Ich wollte schon immer mal eine Las Vegas Show besuchen. Das war irgendwie so ein Wunsch von mir; es muss an den vielen Frank Sinatra und Rat Pack Filmen gelegen haben, die ich als Kind im Fernsehen sah. Und da bietet sich U2 doch viel besser an als Celine Dion, die Killers oder Adele. Argumente für einen Trip nach Las Vegas waren also da. Mal ganz abgesehen davon, dass das Konzert im aktuell spannendsten Konzertvenue der Welt stattfindet. A ha, ein dritter Grund. Achtung Baby, Las Vegas Residency Show, The Sphere. So schielte ich seit den ersten Konzertankündigungen auf die Zeiten und auf die Preise. Okay, ca. 280 Euro für die günstigste Sitzplatzkategorie sind ordentlich, zu ordentlich. Obwohl…ach ne, streichen wir das. ‘Sind ja auch alle Tickets ausverkauft.’ Ein Tatbestand, der mich in schwachen Momenten von einem Ticketkauf abgehalten hat. Allerdings galt der nur für den ersten Verkaufsslot. Als im Sommer die Oktober/November Termine angeboten wurden, gab es eine lange Zeit noch für sehr viele Tage und für alle Kategorien Tickets zu kaufen. Mh, was nun. Mein Dilemma wurde größer. Ich wollte eigentlich, aber der Kopf sagte immer noch oft ‘nein’. Nur einmal nicht, und ich sprang über meinen Schatten, griff in die Spardose und kaufte Tickets, Flug (übrigens günstiger als gedacht) und Hotelübernachtungen und reichte sieben Tage Urlaub für Ende Oktober ein.
So machten wir das dann und seit diesem Augenblick herrschte eine unendliche Vorfreude. Nun ist es also soweit, meine erste Las Vegas Show, mein erstes U2 Konzert nach 20 Jahren. Damals Zooropa, jetzt Achtung Baby. Ist das Zufall? Auf alle Fälle fühlt es sich ein bisschen surreal an. U2, ausgerechnet U2. Meine erste große Lieblingsband beschert mir mein erstes Las Vegas Konzert. Es ist so, als ob sich ein Kreis schließt und als ob es eigentlich nur so sein kann. Oder gar so sein muss!

Im Venetian suchen wir einen halbe Stunde lang die U2 Ausstellung, die begleitend zu den Konzerten ein paar Unikate aus der Achtung Baby Ära ausstellt. Die wollen wir noch schnell mitnehmen, bevor wir uns auf den Weg zur Sphere machen.
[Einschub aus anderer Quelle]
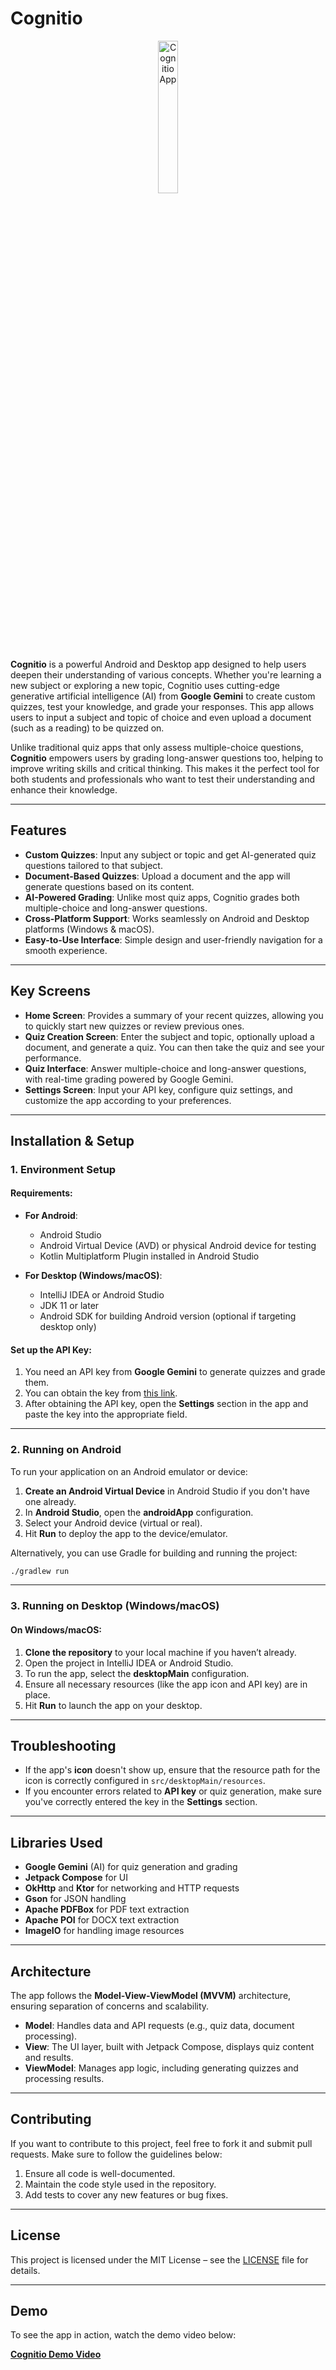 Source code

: # Cognitio

<p align="center">
    <img src="src/desktopMain/resources/cognitio.png" width="25%" alt="Cognitio App">
</p>

**Cognitio** is a powerful Android and Desktop app designed to help users deepen their understanding of various concepts. Whether you're learning a new subject or exploring a new topic, Cognitio uses cutting-edge generative artificial intelligence (AI) from **Google Gemini** to create custom quizzes, test your knowledge, and grade your responses. This app allows users to input a subject and topic of choice and even upload a document (such as a reading) to be quizzed on.

Unlike traditional quiz apps that only assess multiple-choice questions, **Cognitio** empowers users by grading long-answer questions too, helping to improve writing skills and critical thinking. This makes it the perfect tool for both students and professionals who want to test their understanding and enhance their knowledge.

---

## Features

- **Custom Quizzes**: Input any subject or topic and get AI-generated quiz questions tailored to that subject.
- **Document-Based Quizzes**: Upload a document and the app will generate questions based on its content.
- **AI-Powered Grading**: Unlike most quiz apps, Cognitio grades both multiple-choice and long-answer questions.
- **Cross-Platform Support**: Works seamlessly on Android and Desktop platforms (Windows & macOS).
- **Easy-to-Use Interface**: Simple design and user-friendly navigation for a smooth experience.

---

## Key Screens

- **Home Screen**: Provides a summary of your recent quizzes, allowing you to quickly start new quizzes or review previous ones.
- **Quiz Creation Screen**: Enter the subject and topic, optionally upload a document, and generate a quiz. You can then take the quiz and see your performance.
- **Quiz Interface**: Answer multiple-choice and long-answer questions, with real-time grading powered by Google Gemini.
- **Settings Screen**: Input your API key, configure quiz settings, and customize the app according to your preferences.

---

## Installation & Setup

### 1. Environment Setup

#### Requirements:

- **For Android**:
    - Android Studio
    - Android Virtual Device (AVD) or physical Android device for testing
    - Kotlin Multiplatform Plugin installed in Android Studio

- **For Desktop (Windows/macOS)**:
    - IntelliJ IDEA or Android Studio
    - JDK 11 or later
    - Android SDK for building Android version (optional if targeting desktop only)

#### Set up the API Key:
1. You need an API key from **Google Gemini** to generate quizzes and grade them.
2. You can obtain the key from [this link](https://aistudio.google.com/app/apikey).
3. After obtaining the API key, open the **Settings** section in the app and paste the key into the appropriate field.

---

### 2. Running on Android

To run your application on an Android emulator or device:

1. **Create an Android Virtual Device** in Android Studio if you don't have one already.
2. In **Android Studio**, open the **androidApp** configuration.
3. Select your Android device (virtual or real).
4. Hit **Run** to deploy the app to the device/emulator.

Alternatively, you can use Gradle for building and running the project:

```bash
./gradlew run
```

---

### 3. Running on Desktop (Windows/macOS)

#### On Windows/macOS:

1. **Clone the repository** to your local machine if you haven’t already.
2. Open the project in IntelliJ IDEA or Android Studio.
3. To run the app, select the **desktopMain** configuration.
4. Ensure all necessary resources (like the app icon and API key) are in place.
5. Hit **Run** to launch the app on your desktop.

---

## Troubleshooting

- If the app's **icon** doesn't show up, ensure that the resource path for the icon is correctly configured in `src/desktopMain/resources`.
- If you encounter errors related to **API key** or quiz generation, make sure you've correctly entered the key in the **Settings** section.

---

## Libraries Used

- **Google Gemini** (AI) for quiz generation and grading
- **Jetpack Compose** for UI
- **OkHttp** and **Ktor** for networking and HTTP requests
- **Gson** for JSON handling
- **Apache PDFBox** for PDF text extraction
- **Apache POI** for DOCX text extraction
- **ImageIO** for handling image resources

---

## Architecture

The app follows the **Model-View-ViewModel (MVVM)** architecture, ensuring separation of concerns and scalability.

- **Model**: Handles data and API requests (e.g., quiz data, document processing).
- **View**: The UI layer, built with Jetpack Compose, displays quiz content and results.
- **ViewModel**: Manages app logic, including generating quizzes and processing results.

---

## Contributing

If you want to contribute to this project, feel free to fork it and submit pull requests. Make sure to follow the guidelines below:

1. Ensure all code is well-documented.
2. Maintain the code style used in the repository.
3. Add tests to cover any new features or bug fixes.

---

## License

This project is licensed under the MIT License – see the [LICENSE](LICENSE) file for details.

---

## Demo

To see the app in action, watch the demo video below:

**[Cognitio Demo Video](link_to_video)**
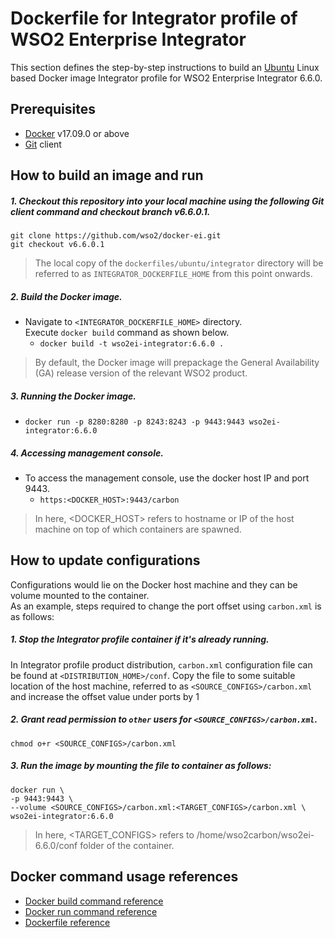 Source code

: # Dockerfile for Integrator profile of WSO2 Enterprise Integrator #

This section defines the step-by-step instructions to build an [Ubuntu](https://hub.docker.com/_/ubuntu/) Linux based Docker image
Integrator profile for WSO2 Enterprise Integrator 6.6.0.

## Prerequisites

* [Docker](https://www.docker.com/get-docker) v17.09.0 or above
* [Git](https://git-scm.com/book/en/v2/Getting-Started-Installing-Git) client

## How to build an image and run

##### 1. Checkout this repository into your local machine using the following Git client command and checkout branch v6.6.0.1.

```
git clone https://github.com/wso2/docker-ei.git
git checkout v6.6.0.1
```

>The local copy of the `dockerfiles/ubuntu/integrator` directory will be referred to as `INTEGRATOR_DOCKERFILE_HOME` from this point onwards.

##### 2. Build the Docker image.

- Navigate to `<INTEGRATOR_DOCKERFILE_HOME>` directory. <br>
  Execute `docker build` command as shown below.
    + `docker build -t wso2ei-integrator:6.6.0 .`

> By default, the Docker image will prepackage the General Availability (GA) release version of the relevant WSO2 product.

##### 3. Running the Docker image.

- `docker run -p 8280:8280 -p 8243:8243 -p 9443:9443 wso2ei-integrator:6.6.0`

##### 4. Accessing management console.

- To access the management console, use the docker host IP and port 9443.
    + `https:<DOCKER_HOST>:9443/carbon`
    
>In here, <DOCKER_HOST> refers to hostname or IP of the host machine on top of which containers are spawned.

## How to update configurations

Configurations would lie on the Docker host machine and they can be volume mounted to the container. <br>
As an example, steps required to change the port offset using `carbon.xml` is as follows:

##### 1. Stop the Integrator profile container if it's already running.

In Integrator profile product distribution, `carbon.xml` configuration file can be found at `<DISTRIBUTION_HOME>/conf`.
Copy the file to some suitable location of the host machine, referred to as `<SOURCE_CONFIGS>/carbon.xml` and
increase the offset value under ports by 1

##### 2. Grant read permission to `other` users for `<SOURCE_CONFIGS>/carbon.xml`.

```
chmod o+r <SOURCE_CONFIGS>/carbon.xml
```

##### 3. Run the image by mounting the file to container as follows:

```
docker run \
-p 9443:9443 \
--volume <SOURCE_CONFIGS>/carbon.xml:<TARGET_CONFIGS>/carbon.xml \
wso2ei-integrator:6.6.0
```

>In here, <TARGET_CONFIGS> refers to /home/wso2carbon/wso2ei-6.6.0/conf folder of the container.

## Docker command usage references

* [Docker build command reference](https://docs.docker.com/engine/reference/commandline/build/)
* [Docker run command reference](https://docs.docker.com/engine/reference/run/)
* [Dockerfile reference](https://docs.docker.com/engine/reference/builder/)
U2 - Las Vegas, 25.10.2023

Das Venetian ist direkt mit der Sphere gekoppelt, allerdings ist es so ein Monstrum von Gebäude, dass es einige Mühen braucht, um den Weg durch die italienischen Kanallandschaften, Casinobereiche und Restaurantstrassen zu finden. Als wir am U2 Pop-up Museum ankommen, erwartet uns eine Einlassschlange. Ah, mal eben kurz vorbeischauen, das klappt nicht so ganz. Ausgestellt sind hier die U2 Trabis, die Anfang der 1990er Jahre als Scheinwerfer von der Bühnendecke hingen und als Bühnendeko fungierten, allerlei Fotos und in der zweiten Etage gibt es ein kleines Kino mit einem von The Edge kuratierten Programm. Hier laufen ein paar olle U2 Konzertfilme und Dokumentationen. Aus Zeitgründen lassen wir das allerdings links liegen. Die U2 Konzertfilme kenne ich und die anderen Sachen, drei Vorstellungen sind pro Tag im Programm, können gegen ein Las Vegas Sightseeing und einen Ausflug zum Hoover Dam nicht anstinken. Nach einem Blick am Merch gehen wir zur Sphere. Um dorthin zu gelangen, müssen wir noch durch das Conference Center des Hotels. Ej, wir legen hier ungeahnte Distanzen zurück.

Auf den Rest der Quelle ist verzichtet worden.